ZeroAPI Model Router
Route tasks to the best AI model across paid subscriptions (Claude, ChatGPT, Codex, Gemini, Kimi) via OpenClaw gateway. Use when user mentions model routing,...
技能说明
name: zeroapi version: 2.3.0 description: > Route tasks to the best AI model across paid subscriptions (Claude, ChatGPT, Codex, Gemini, Kimi) via OpenClaw gateway. Use when user mentions model routing, multi-model setup, "use Codex for this", "delegate to Gemini", "route to the best model", agent delegation, or has OpenClaw agents configured with multiple providers. Do NOT use for single-model conversations or general chat. homepage: https://github.com/dorukardahan/ZeroAPI user-invocable: true compatibility: Requires OpenClaw 2026.2.6+ with at least one AI subscription. Bootstrap budget config requires 2026.2.14+. metadata: {"openclaw":{"emoji":"⚡","category":"routing","os":["darwin","linux"],"requires":{"anyBins":["openclaw","claude"],"config":["agents"]}}}
ZeroAPI — Subscription-Based Model Routing
Route incoming tasks to the optimal AI model across available providers. OpenClaw handles all API connections — this skill defines the classification and delegation logic. Classify each task by type and delegate to the appropriate agent/model.
First-Time Setup
When this skill is first loaded, determine the user's available providers:
- Ask: "Which AI subscriptions do you have?" (Claude Max 5x/20x, ChatGPT Plus/Pro, Gemini Advanced, Kimi)

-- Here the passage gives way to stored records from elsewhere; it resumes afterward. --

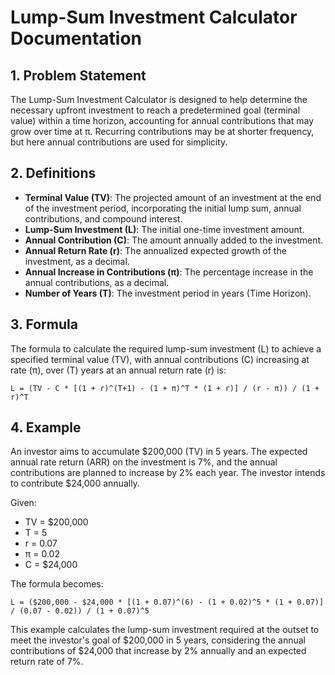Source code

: 
# Lump-Sum Investment Calculator Documentation

## 1. Problem Statement

The Lump-Sum Investment Calculator is designed to help determine the necessary upfront investment to reach a predetermined goal (terminal value) within a time horizon, accounting for annual contributions that may grow over time at π. Recurring contributions may be at shorter frequency, but here annual contributions are used for simplicity.

## 2. Definitions

- **Terminal Value (TV)**: The projected amount of an investment at the end of the investment period, incorporating the initial lump sum, annual contributions, and compound interest.
- **Lump-Sum Investment (L)**: The initial one-time investment amount.
- **Annual Contribution (C)**: The amount annually added to the investment.
- **Annual Return Rate (r)**: The annualized expected growth of the investment, as a decimal.
- **Annual Increase in Contributions (π)**: The percentage increase in the annual contributions, as a decimal.
- **Number of Years (T)**: The investment period in years (Time Horizon).

## 3. Formula

The formula to calculate the required lump-sum investment (L) to achieve a specified terminal value (TV), with annual contributions (C) increasing at rate (π), over (T) years at an annual return rate (r) is:

```
L = (TV - C * [(1 + r)^(T+1) - (1 + π)^T * (1 + r)] / (r - π)) / (1 + r)^T
```

## 4. Example

An investor aims to accumulate $200,000 (TV) in 5 years. The expected annual rate return (ARR) on the investment is 7%, and the annual contributions are planned to increase by 2% each year. The investor intends to contribute $24,000 annually.

Given:
- TV = $200,000
- T = 5
- r = 0.07
- π = 0.02
- C = $24,000

The formula becomes:

```
L = ($200,000 - $24,000 * [(1 + 0.07)^(6) - (1 + 0.02)^5 * (1 + 0.07)] / (0.07 - 0.02)) / (1 + 0.07)^5
```

This example calculates the lump-sum investment required at the outset to meet the investor's goal of $200,000 in 5 years, considering the annual contributions of $24,000 that increase by 2% annually and an expected return rate of 7%.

- Map subscriptions to available tiers (see table below)
- Disable tiers for missing providers — those decision steps get skipped
- Confirm the active configuration with the user
If only Claude is available, all tasks stay on Opus. No routing needed — but conflict resolution and collaboration patterns still apply for judging task complexity.
To verify providers are actually working after setup, ask the user to run:
openclaw models status
Any model showing missing or auth_expired is not usable. Remove it from your active tiers until the user fixes it.
For full provider configuration details, consult references/provider-config.md (in the same directory as this SKILL.md).
Model Tiers
| Tier | Model | OpenClaw ID | Speed | TTFT | Intelligence | Context | Best At |
|---|---|---|---|---|---|---|---|
| SIMPLE | Gemini 2.5 Flash-Lite | google-gemini-cli/gemini-2.5-flash-lite | 495 tok/s | 0.23s | 21.6 | 1M | Low-latency pings, trivial format tasks |
| FAST | Gemini 3 Flash | google-gemini-cli/gemini-3-flash-preview | 206 tok/s | 12.75s | 46.4 | 1M | Instruction following, structured output, heartbeats |
| RESEARCH | Gemini 3 Pro | google-gemini-cli/gemini-3-pro-preview | 131 tok/s | 29.59s | 48.4 | 1M | Scientific research, long context analysis |
| CODE | GPT-5.3 Codex | openai-codex/gpt-5.3-codex | 113 tok/s | 20.00s | 51.5 | 200K | Code generation, math (99.0) |
| DEEP | Claude Opus 4.6 | anthropic/claude-opus-4-6 | 67 tok/s | 1.76s | 53.0 | 200K | Reasoning, planning, judgment |
| ORCHESTRATE | Kimi K2.5 | kimi-coding/k2p5 | 39 tok/s | 1.65s | 46.7 | 128K | Multi-agent orchestration (TAU-2: 0.959) |
Key benchmark scores (higher = better):
- GPQA (science): Gemini Pro 0.908, Opus 0.769, Codex 0.738*
- Coding (SWE-bench): Codex 49.3*, Opus 43.3, Gemini Pro 35.1
- Math (AIME '25): Codex 99.0*, Gemini Flash 97.0, Opus 54.0
- IFBench (instruction following): Gemini Flash 0.780, Opus 0.639, Codex 0.590*
- TAU-2 (agentic tool use): Kimi K2.5 0.959, Codex 0.811*, Opus 0.780
Scores marked with * are estimated from vendor reports, not independently verified. Source: Artificial Analysis API v4, February 2026. Structured data in benchmarks.json.
Decision Algorithm
Walk through these 9 steps IN ORDER for every incoming task. The FIRST match wins. If a required model is unavailable, skip that step and continue to the next.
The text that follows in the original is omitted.